Quand on y songe, il a tout de même quelque chose d’assez déroutant, le titre du film. Diola tigi, on penserait presque à un de ces regards fouillés qui s’attardent sur tout et rien à la fois, sorte de vision panoramique sur tout ce qui se réclamerait de la culture diola.
Sans doute se laisse-t-on emporter par les premiers mots d’un documentaire qui dure 35 minutes. Car c’est à une question qu’il faudra répondre, banale en apparence et même un peu drôle par moments. « Qu’est-ce qu’un Diola ? », c’est comme cela que commence l’histoire, par ces quelques mots qui vous arrachent un sourire incrédule, parce qu’on sait bien ce que c’est, en définitive. Quand on s’arrête à ce qu’il peut y avoir de naïf et d’apparent dans tout cela, il n’y a plus rien à dire.
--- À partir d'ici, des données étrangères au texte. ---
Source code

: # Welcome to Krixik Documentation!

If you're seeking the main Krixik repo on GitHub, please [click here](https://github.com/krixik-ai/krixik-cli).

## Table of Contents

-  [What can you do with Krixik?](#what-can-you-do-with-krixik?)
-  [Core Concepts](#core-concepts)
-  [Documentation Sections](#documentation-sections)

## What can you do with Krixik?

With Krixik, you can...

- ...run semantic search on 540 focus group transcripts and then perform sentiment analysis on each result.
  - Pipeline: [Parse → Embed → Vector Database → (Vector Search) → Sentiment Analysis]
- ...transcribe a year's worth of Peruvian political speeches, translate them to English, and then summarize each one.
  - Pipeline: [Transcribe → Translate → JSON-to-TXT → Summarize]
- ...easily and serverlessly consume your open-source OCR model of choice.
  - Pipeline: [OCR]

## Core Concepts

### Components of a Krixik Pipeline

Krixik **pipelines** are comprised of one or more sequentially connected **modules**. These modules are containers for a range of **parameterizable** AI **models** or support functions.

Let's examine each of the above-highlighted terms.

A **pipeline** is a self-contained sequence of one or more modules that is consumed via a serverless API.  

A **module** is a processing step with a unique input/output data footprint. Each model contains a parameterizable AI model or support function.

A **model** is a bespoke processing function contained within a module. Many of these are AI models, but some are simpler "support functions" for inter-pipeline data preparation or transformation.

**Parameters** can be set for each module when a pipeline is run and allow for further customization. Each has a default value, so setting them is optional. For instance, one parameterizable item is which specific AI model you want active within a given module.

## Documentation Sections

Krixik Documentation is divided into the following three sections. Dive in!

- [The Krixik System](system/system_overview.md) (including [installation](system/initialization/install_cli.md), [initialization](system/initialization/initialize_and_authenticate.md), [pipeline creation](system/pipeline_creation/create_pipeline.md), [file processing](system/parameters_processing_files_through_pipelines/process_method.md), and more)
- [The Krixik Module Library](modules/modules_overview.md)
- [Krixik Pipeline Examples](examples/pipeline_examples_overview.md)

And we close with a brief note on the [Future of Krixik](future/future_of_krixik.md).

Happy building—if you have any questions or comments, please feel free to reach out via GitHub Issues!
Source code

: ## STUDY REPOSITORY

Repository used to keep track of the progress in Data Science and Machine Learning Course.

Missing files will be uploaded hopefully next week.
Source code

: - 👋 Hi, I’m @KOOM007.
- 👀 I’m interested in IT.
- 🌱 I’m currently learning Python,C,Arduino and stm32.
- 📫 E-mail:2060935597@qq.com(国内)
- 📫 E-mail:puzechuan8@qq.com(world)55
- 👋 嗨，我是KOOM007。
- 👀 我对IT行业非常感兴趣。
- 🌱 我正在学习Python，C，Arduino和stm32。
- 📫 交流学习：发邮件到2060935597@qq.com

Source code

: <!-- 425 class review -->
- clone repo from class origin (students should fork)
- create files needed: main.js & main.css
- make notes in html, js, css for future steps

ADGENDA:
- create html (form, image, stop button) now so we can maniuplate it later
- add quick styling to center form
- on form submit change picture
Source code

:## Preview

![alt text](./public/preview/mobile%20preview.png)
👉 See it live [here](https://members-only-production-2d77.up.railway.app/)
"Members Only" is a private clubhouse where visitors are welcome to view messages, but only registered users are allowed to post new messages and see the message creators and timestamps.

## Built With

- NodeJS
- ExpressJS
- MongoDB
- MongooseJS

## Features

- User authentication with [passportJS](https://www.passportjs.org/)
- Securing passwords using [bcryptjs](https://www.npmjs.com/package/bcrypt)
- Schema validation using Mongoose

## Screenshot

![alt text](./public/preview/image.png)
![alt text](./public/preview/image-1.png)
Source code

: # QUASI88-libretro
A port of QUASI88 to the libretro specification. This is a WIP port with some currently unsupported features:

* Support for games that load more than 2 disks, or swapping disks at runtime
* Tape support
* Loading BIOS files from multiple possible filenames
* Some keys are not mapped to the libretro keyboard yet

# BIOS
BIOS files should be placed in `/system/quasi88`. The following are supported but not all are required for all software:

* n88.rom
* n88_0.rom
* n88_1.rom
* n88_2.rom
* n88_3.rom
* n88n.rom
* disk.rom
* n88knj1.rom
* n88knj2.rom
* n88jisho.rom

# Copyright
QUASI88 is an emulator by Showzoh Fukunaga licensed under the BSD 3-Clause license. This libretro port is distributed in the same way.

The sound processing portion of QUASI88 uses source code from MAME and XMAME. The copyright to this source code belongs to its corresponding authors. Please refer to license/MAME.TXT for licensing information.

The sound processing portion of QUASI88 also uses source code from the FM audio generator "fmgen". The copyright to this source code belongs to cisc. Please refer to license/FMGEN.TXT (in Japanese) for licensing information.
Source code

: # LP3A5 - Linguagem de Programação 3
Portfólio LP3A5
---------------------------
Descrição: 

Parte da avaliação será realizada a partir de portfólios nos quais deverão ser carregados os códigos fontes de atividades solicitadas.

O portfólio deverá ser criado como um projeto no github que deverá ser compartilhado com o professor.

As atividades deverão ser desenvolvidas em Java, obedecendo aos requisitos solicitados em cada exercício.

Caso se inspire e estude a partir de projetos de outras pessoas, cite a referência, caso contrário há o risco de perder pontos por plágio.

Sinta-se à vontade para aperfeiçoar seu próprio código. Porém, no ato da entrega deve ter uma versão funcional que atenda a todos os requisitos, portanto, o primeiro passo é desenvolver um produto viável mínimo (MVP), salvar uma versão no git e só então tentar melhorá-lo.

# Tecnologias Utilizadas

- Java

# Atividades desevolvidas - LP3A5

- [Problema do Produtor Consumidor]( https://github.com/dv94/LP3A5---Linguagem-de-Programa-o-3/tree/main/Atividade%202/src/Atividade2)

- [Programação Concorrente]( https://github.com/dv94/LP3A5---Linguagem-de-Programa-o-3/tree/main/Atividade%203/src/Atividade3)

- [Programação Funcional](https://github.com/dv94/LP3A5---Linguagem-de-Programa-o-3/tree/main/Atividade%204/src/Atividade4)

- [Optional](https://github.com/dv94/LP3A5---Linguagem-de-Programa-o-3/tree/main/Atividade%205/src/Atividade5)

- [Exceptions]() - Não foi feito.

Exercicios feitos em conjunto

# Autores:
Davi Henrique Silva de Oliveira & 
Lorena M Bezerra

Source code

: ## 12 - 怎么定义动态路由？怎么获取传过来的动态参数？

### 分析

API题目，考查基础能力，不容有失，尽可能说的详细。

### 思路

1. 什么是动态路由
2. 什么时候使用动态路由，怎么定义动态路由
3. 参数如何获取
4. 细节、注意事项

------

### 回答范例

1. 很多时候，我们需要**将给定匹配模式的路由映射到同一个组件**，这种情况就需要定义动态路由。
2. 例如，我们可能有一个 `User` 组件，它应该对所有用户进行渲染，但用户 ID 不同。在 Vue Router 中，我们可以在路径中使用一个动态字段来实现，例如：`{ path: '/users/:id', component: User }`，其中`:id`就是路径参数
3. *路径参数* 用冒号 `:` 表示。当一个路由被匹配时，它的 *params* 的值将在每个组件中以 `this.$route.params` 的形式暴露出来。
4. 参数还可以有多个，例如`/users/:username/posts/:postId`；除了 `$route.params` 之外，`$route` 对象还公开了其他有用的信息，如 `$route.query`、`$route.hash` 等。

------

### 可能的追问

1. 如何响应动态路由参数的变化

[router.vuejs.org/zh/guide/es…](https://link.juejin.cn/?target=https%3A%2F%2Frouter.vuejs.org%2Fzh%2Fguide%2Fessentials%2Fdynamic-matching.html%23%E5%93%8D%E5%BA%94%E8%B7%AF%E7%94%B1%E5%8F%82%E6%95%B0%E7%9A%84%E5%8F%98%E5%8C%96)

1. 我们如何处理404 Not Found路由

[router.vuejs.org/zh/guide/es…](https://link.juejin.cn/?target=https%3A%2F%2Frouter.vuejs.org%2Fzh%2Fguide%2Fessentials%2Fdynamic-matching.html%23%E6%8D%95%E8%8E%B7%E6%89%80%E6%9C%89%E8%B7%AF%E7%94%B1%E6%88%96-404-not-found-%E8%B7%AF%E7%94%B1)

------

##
Mais il est question d’essence, concept exigeant à bien des égards, et les réponses se succèdent. Le Diola, c’est à la fois, un « mystère », quelqu’un de « fier, charitable (et) guerrier », mélange de « balante, baïnouck, mandingue ». Entre deux mots, il faut surtout penser Casamance, terre d’origine, mais pour cela il faut savoir remonter le temps. C’est l’histoire de deux sœurs qui se perdent en mer : l’une échoue au Saloum, l’autre sera l’ancêtre des Diolas. Familles et rizières sont les seules richesses d’un peuple qui se soumet, sans être aveugle, à l’autorité familiale. Lorsque la camera se fraye un chemin en pleine rizière, elle rapporte quelques-uns de ces chants de femmes qui donnent de l’ardeur et de la joie.
Le fils est un luxe
Mais elle va bien plus loin que toutes ces scènes alentour, là-bas sur la route qui mène à Baïla. Ici, comme dans d’autres villages du sud, l’on célèbre le bukut, un rituel initiatique réservé aux hommes, symbole du passage de l’enfance à l’âge adulte : « le secret de la masculinité ». Le parcours initiatique, pour le téléspectateur aussi, fonctionne d’abord comme un cours introductif où l’esprit se familiarise avec quelque chose de tout à fait nouveau. A Baïla, le rite d’initiation a lieu tous les trente ans, c’est un moment de « recueillement et d’apprentissage ». De communion aussi, parce qu’ils viennent de partout, fils du terroir ou expatriés, et Baïla est leur point de convergence. Tous ensemble se réclament de quelque chose d’absolument exclusif : « C’est la survie de ce que nous sommes, c’est ce qui fait de nous ce que nous sommes ». Dans ce qu’il y a de plus intime, dans le secret des traditions, point de place pour ceux qui n’auront pas franchi le pas, ceux qui n’auront pas fait le voyage jusqu’au bukut. Dans la société, ils ne sont pas admis ou à peine tolérés, ils n’ont pas voix au chapitre. Dans un système, où « le fils est un luxe », il faut savoir prendre soin de ses enfants mâles, les enrichir et les renouveler.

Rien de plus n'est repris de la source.